By the sixties the label created many groove classics and I never really understood why never had the success of the Motown or Stax. A very good sum of the later Rhythm & Soul years written on bbc.co.uk by Bill Brewster :
"
In 1958 a record called ‘For Your Precious Love’ was released on Vee-Jay Records that changed the sound in Chicago. Influenced by doo-wop and gospel groups like the Inkspots and the Soul Stirrers, Jerry Butler & The Impressions had a sweet, lilting sound that was in stark contrast to the angular and gritty local blues singers. Jerry Butler and fellow band member Curtis Mayfield had been in bands together for while, beginning with the Quails, followed by the Roosters, then, when they’d finally run out of birds’ names, the Impressions.
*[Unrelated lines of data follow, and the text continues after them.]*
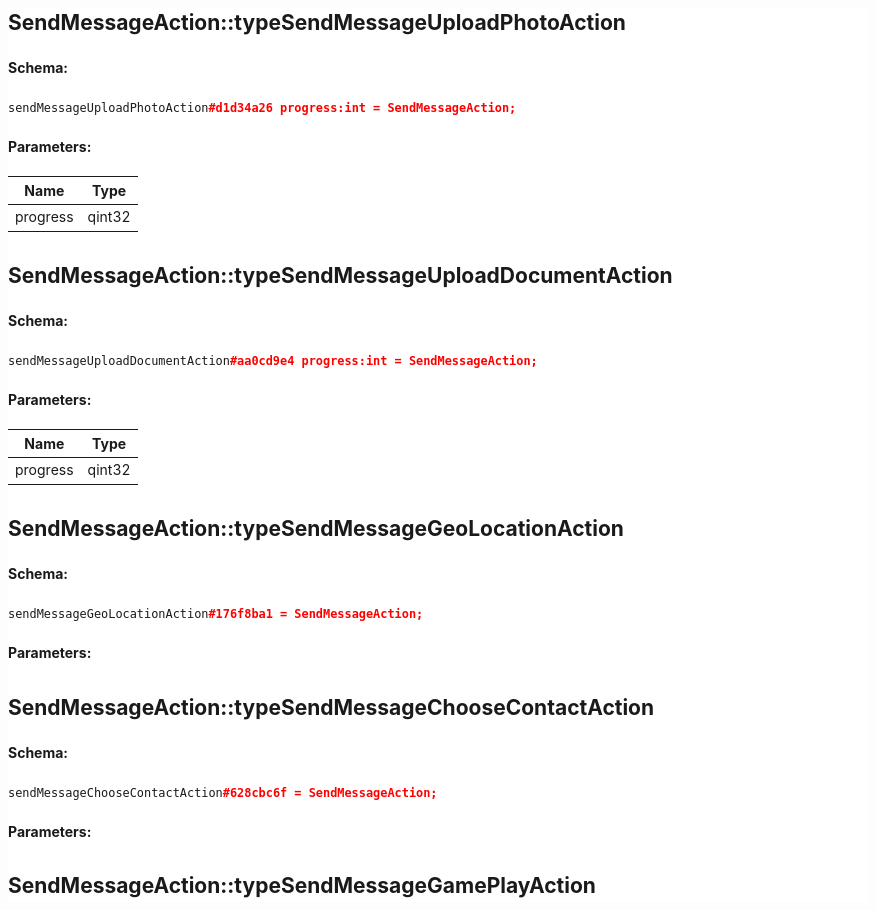 ## SendMessageAction::typeSendMessageUploadPhotoAction

#### Schema:

```c++
sendMessageUploadPhotoAction#d1d34a26 progress:int = SendMessageAction;
```

#### Parameters:

|Name|Type|
|----|----|
|progress|qint32|

## SendMessageAction::typeSendMessageUploadDocumentAction

#### Schema:

```c++
sendMessageUploadDocumentAction#aa0cd9e4 progress:int = SendMessageAction;
```

#### Parameters:

|Name|Type|
|----|----|
|progress|qint32|

## SendMessageAction::typeSendMessageGeoLocationAction

#### Schema:

```c++
sendMessageGeoLocationAction#176f8ba1 = SendMessageAction;
```

#### Parameters:


## SendMessageAction::typeSendMessageChooseContactAction

#### Schema:

```c++
sendMessageChooseContactAction#628cbc6f = SendMessageAction;
```

#### Parameters:


## SendMessageAction::typeSendMessageGamePlayAction
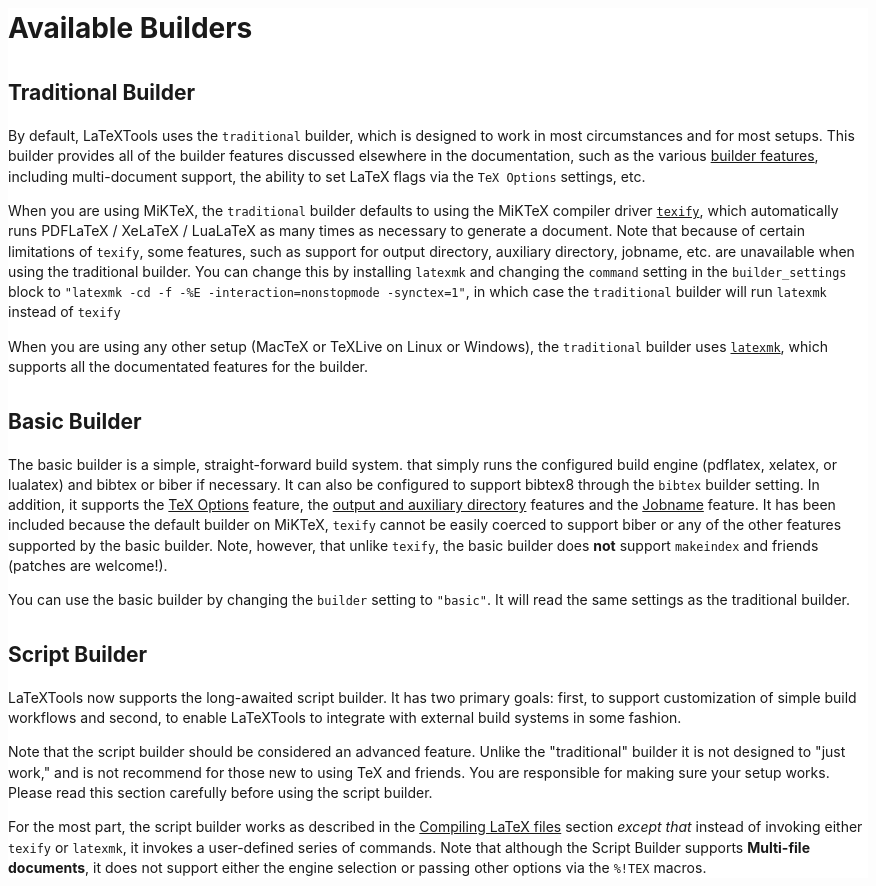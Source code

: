 # Available Builders

## Traditional Builder

By default, LaTeXTools uses the `traditional` builder, which is designed to work in most circumstances and for most setups. This builder provides all of the builder features discussed elsewhere in the documentation, such as the various [builder features](features.md#default-builder), including multi-document support, the ability to set LaTeX flags via the `TeX Options` settings, etc.

When you are using MiKTeX, the `traditional` builder defaults to using the MiKTeX compiler driver [`texify`](http://docs.miktex.org/manual/texifying.html), which automatically runs PDFLaTeX / XeLaTeX / LuaLaTeX as many times as necessary to generate a document. Note that because of certain limitations of `texify`, some features, such as support for output directory, auxiliary directory, jobname, etc. are unavailable when using the traditional builder. You can change this by installing `latexmk` and changing the `command` setting in the `builder_settings` block to `"latexmk -cd -f -%E -interaction=nonstopmode -synctex=1"`, in which case the `traditional` builder will run `latexmk` instead of `texify`

When you are using any other setup (MacTeX or TeXLive on Linux or Windows), the `traditional` builder uses [`latexmk`](http://www.ctan.org/pkg/latexmk/), which supports all the documentated features for the builder.

## Basic Builder

The basic builder is a simple, straight-forward build system. that simply runs the configured build engine (pdflatex, xelatex, or lualatex) and bibtex or biber if necessary. It can also be configured to support bibtex8 through the `bibtex` builder setting. In addition, it supports the [TeX Options](features.md#tex-options) feature, the [output and auxiliary directory](features.md#output-directory-and-auxiliary-directory) features and the [Jobname](features.md#jobname) feature. It has been included because the default builder on MiKTeX, `texify` cannot be easily coerced to support biber or any of the other features supported by the basic builder. Note, however, that unlike `texify`, the basic builder does **not** support `makeindex` and friends (patches are welcome!).

You can use the basic builder by changing the `builder` setting to `"basic"`. It will read the same settings as the traditional builder.

## Script Builder

LaTeXTools now supports the long-awaited script builder. It has two primary goals: first, to support customization of simple build workflows and second, to enable LaTeXTools to integrate with external build systems in some fashion.

Note that the script builder should be considered an advanced feature. Unlike the "traditional" builder it is not designed to "just work," and is not recommend for those new to using TeX and friends. You are responsible for making sure your setup works. Please read this section carefully before using the script builder.

For the most part, the script builder works as described in the [Compiling LaTeX files](#compiling-latex-files) section *except that* instead of invoking either `texify` or `latexmk`, it invokes a user-defined series of commands. Note that although the Script Builder supports **Multi-file documents**, it does not support either the engine selection or passing other options via the `%!TEX` macros.
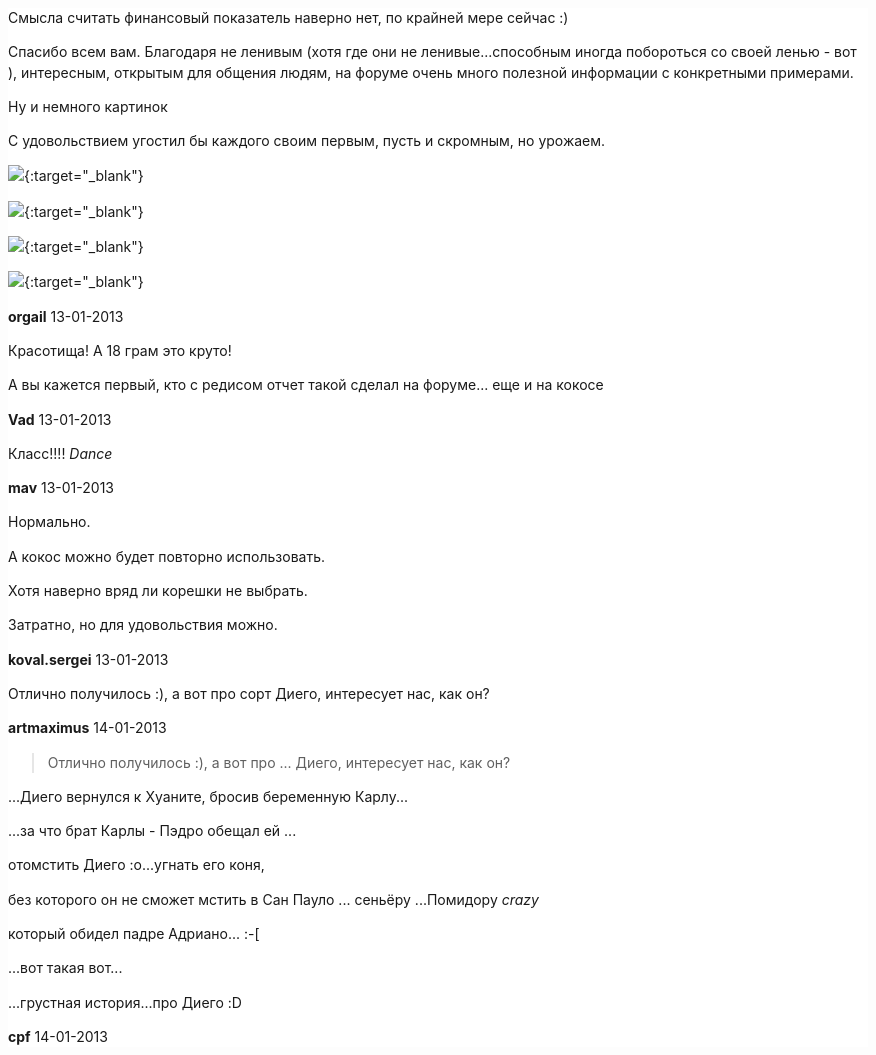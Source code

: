 Смысла считать финансовый показатель наверно нет, по крайней мере сейчас :)

Спасибо всем вам. Благодаря не ленивым (хотя где они не ленивые...способным иногда побороться со своей ленью - вот ), интересным, открытым для общения людям, на форуме очень много полезной информации с конкретными примерами.

Ну и немного картинок

С удовольствием угостил бы каждого своим первым, пусть и скромным, но урожаем.

[![](/attachimages/12291_1.jpg)](https://t.me/ponics_ru_files/9669){:target="_blank"}

[![](/attachimages/12293_2.jpg)](https://t.me/ponics_ru_files/9670){:target="_blank"}

[![](/attachimages/12295_3.jpg)](https://t.me/ponics_ru_files/9671){:target="_blank"}

[![](/attachimages/12297_4.jpg)](https://t.me/ponics_ru_files/9672){:target="_blank"}

**orgail** 13-01-2013

Красотища! А 18 грам это круто!

А вы кажется первый, кто с редисом отчет такой сделал на форуме... еще и на кокосе


**Vad** 13-01-2013

Класс!!!! *Dance*


**mav** 13-01-2013

Нормально.

А кокос можно будет повторно использовать.

Хотя наверно вряд ли корешки не выбрать.

Затратно, но для удовольствия можно.


**koval.sergei** 13-01-2013

Отлично получилось :), а вот про сорт Диего, интересует нас, как он? 


**artmaximus** 14-01-2013

> Отлично получилось :), а вот про ... Диего, интересует нас, как он?

...Диего вернулся к Хуаните, бросив беременную Карлу...

...за что брат Карлы - Пэдро обещал ей ...

отомстить Диего :o...угнать его коня, 

без которого он не сможет мстить в Сан Пауло ... сеньёру ...Помидору *crazy*

который обидел падре Адриано... :-[

...вот такая вот...

...грустная история...про Диего :D


**cpf** 14-01-2013
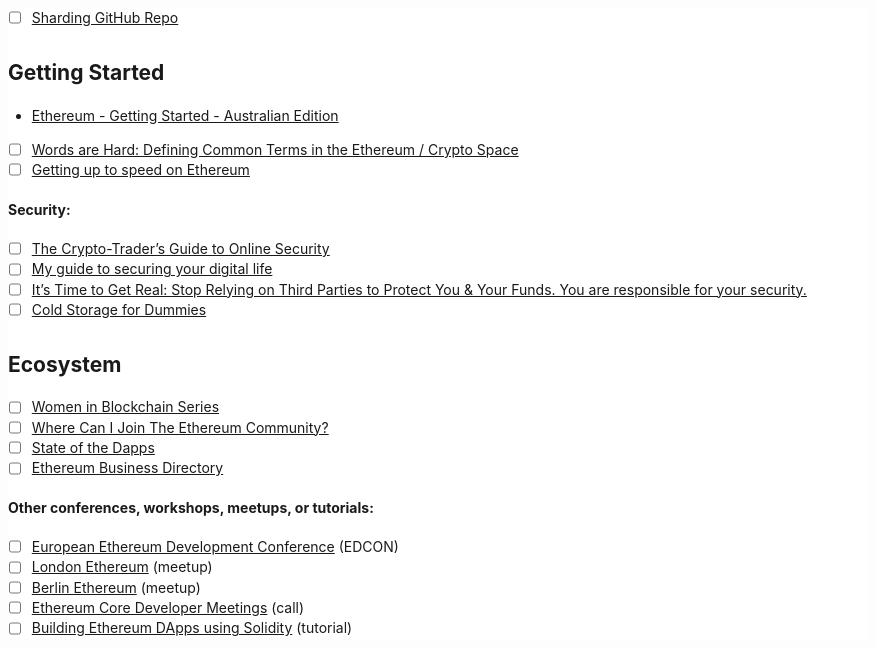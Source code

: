 - [ ] [Sharding GitHub Repo](https://github.com/ethereum/sharding)

## Getting Started

- [Ethereum - Getting Started - Australian Edition
](http://ashleyknowles.net/2017/05/ethereum-getting-started-aussie-edition/
)
- [ ] [Words are Hard: Defining Common Terms in the Ethereum / Crypto Space](https://www.reddit.com/r/ethereum/comments/6kvp87/words_are_hard_defining_common_terms_in_the/)
- [ ] [Getting up to speed on Ethereum](https://medium.com/@mattcondon/getting-up-to-speed-on-ethereum-63ed28821bbe)

#### Security:
- [ ] [The Crypto-Trader’s Guide to Online Security
](https://medium.com/santiment/the-crypto-traders-guide-to-online-security-8eeffa6839ed
)
- [ ] [My guide to securing your digital life
](https://medium.com/@pipermerriam/my-guide-to-solid-digital-security-fb76cb19c536#.hmz8imwe6
)
- [ ] [It’s Time to Get Real: Stop Relying on Third Parties to Protect You & Your Funds. You are responsible for your security.
](https://www.reddit.com/r/ethereum/comments/556frk/its_time_to_get_real_stop_relying_on_third/
)
- [ ] [Cold Storage for Dummies
](https://www.reddit.com/r/ethereum/comments/55k8w2/cold_storage_for_dummies_does_a_simple_guide_exist/
)

## Ecosystem

- [ ] [Women in Blockchain Series](https://medium.com/@Melt_Dem)
- [ ] [Where Can I Join The Ethereum Community?
](https://medium.com/blockchannel/where-can-i-join-the-ethereum-community-3aa5c795b1e5
)
- [ ] [State of the Dapps
](http://dapps.ethercasts.com/
)
- [ ] [Ethereum Business Directory
](http://ethereumall.com/business-directory/page/9/?wpbdp_view=all_listings
)

#### Other conferences, workshops, meetups, or tutorials:

- [ ] [European Ethereum Development Conference](https://www.youtube.com/channel/UC5NL-IbFyN72qme66EqX5-A/videos) (EDCON)
- [ ] [London Ethereum](https://www.youtube.com/watch?v=Uya2rd5pN0o&list=PLaM7G4Llrb7xTHkSwbDfDP9MeZ_6WKI6Z) (meetup)
- [ ] [Berlin Ethereum](https://www.youtube.com/watch?v=KWeNSvori4I&list=PLaM7G4Llrb7wPiT2G75tj2JQr8qg6P5hi) (meetup)
- [ ] [Ethereum Core Developer Meetings](https://www.youtube.com/watch?v=ex51Gb3SVqo&list=PLaM7G4Llrb7zfMXCZVEXEABT8OSnd4-7w) (call)
- [ ] [Building Ethereum DApps using Solidity](https://www.youtube.com/watch?v=9_coM_g7Dbg&list=PLH4m2oS2ratdoHFEkGvwvd7TkeTv4sa7Z) (tutorial)

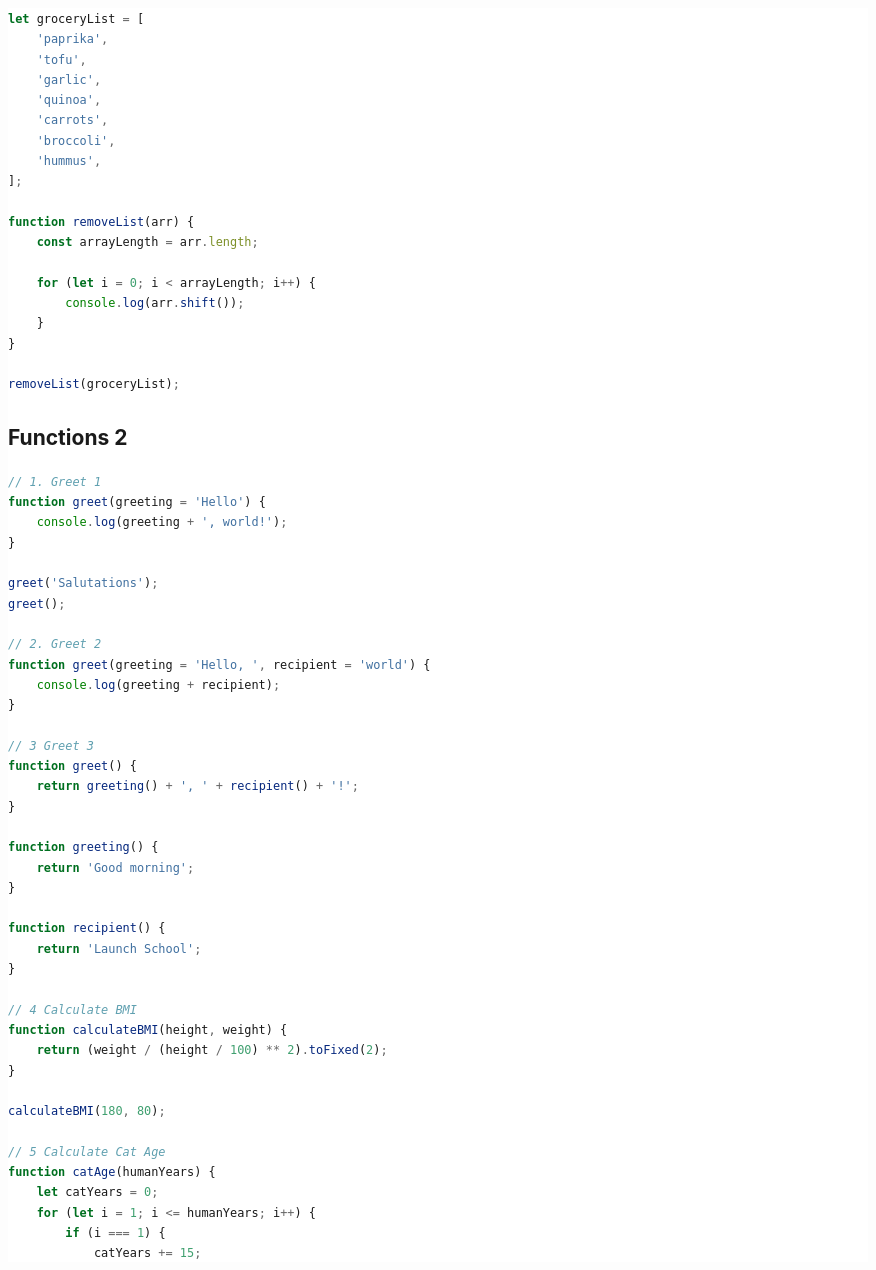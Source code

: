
 ```js
let groceryList = [
	'paprika',
	'tofu',
	'garlic',
	'quinoa',
	'carrots',
	'broccoli',
	'hummus',
];

function removeList(arr) {
	const arrayLength = arr.length;

	for (let i = 0; i < arrayLength; i++) {
		console.log(arr.shift());
	}
}

removeList(groceryList);
```

## Functions 2

```js
// 1. Greet 1
function greet(greeting = 'Hello') {
	console.log(greeting + ', world!');
}

greet('Salutations');
greet();

// 2. Greet 2
function greet(greeting = 'Hello, ', recipient = 'world') {
	console.log(greeting + recipient);
}

// 3 Greet 3
function greet() {
	return greeting() + ', ' + recipient() + '!';
}

function greeting() {
	return 'Good morning';
}

function recipient() {
	return 'Launch School';
}

// 4 Calculate BMI
function calculateBMI(height, weight) {
	return (weight / (height / 100) ** 2).toFixed(2);
}

calculateBMI(180, 80);

// 5 Calculate Cat Age
function catAge(humanYears) {
	let catYears = 0;
	for (let i = 1; i <= humanYears; i++) {
		if (i === 1) {
			catYears += 15;
```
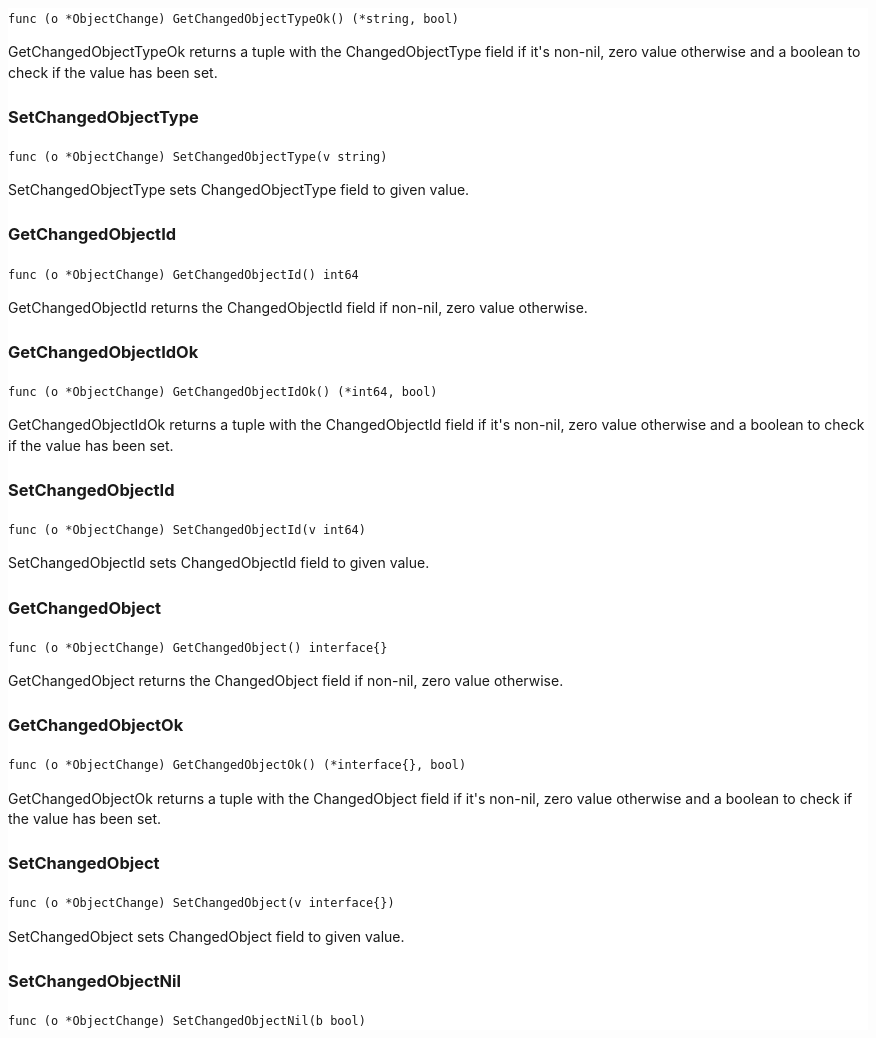 `func (o *ObjectChange) GetChangedObjectTypeOk() (*string, bool)`

GetChangedObjectTypeOk returns a tuple with the ChangedObjectType field if it's non-nil, zero value otherwise
and a boolean to check if the value has been set.

### SetChangedObjectType

`func (o *ObjectChange) SetChangedObjectType(v string)`

SetChangedObjectType sets ChangedObjectType field to given value.


### GetChangedObjectId

`func (o *ObjectChange) GetChangedObjectId() int64`

GetChangedObjectId returns the ChangedObjectId field if non-nil, zero value otherwise.

### GetChangedObjectIdOk

`func (o *ObjectChange) GetChangedObjectIdOk() (*int64, bool)`

GetChangedObjectIdOk returns a tuple with the ChangedObjectId field if it's non-nil, zero value otherwise
and a boolean to check if the value has been set.

### SetChangedObjectId

`func (o *ObjectChange) SetChangedObjectId(v int64)`

SetChangedObjectId sets ChangedObjectId field to given value.


### GetChangedObject

`func (o *ObjectChange) GetChangedObject() interface{}`

GetChangedObject returns the ChangedObject field if non-nil, zero value otherwise.

### GetChangedObjectOk

`func (o *ObjectChange) GetChangedObjectOk() (*interface{}, bool)`

GetChangedObjectOk returns a tuple with the ChangedObject field if it's non-nil, zero value otherwise
and a boolean to check if the value has been set.

### SetChangedObject

`func (o *ObjectChange) SetChangedObject(v interface{})`

SetChangedObject sets ChangedObject field to given value.


### SetChangedObjectNil

`func (o *ObjectChange) SetChangedObjectNil(b bool)`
Vee-Jay, the only black-owned label in Chicago, passed up on the chance of signing the Impressions preferring instead to hold on to Butler, thus allowing Mayfield to go elsewhere (Vee-Jay also released the Beatles’ US debut, ‘She Loves You’ before EMI affiliate Capitol got smart and picked them up for the States). Although the Impressions eventually signed to ABC-Paramount, Mayfield played a key role in the resurgence of OKeh (as a producer and writer) and his unique guitar style was aped by virtually every other Chicago guitarist.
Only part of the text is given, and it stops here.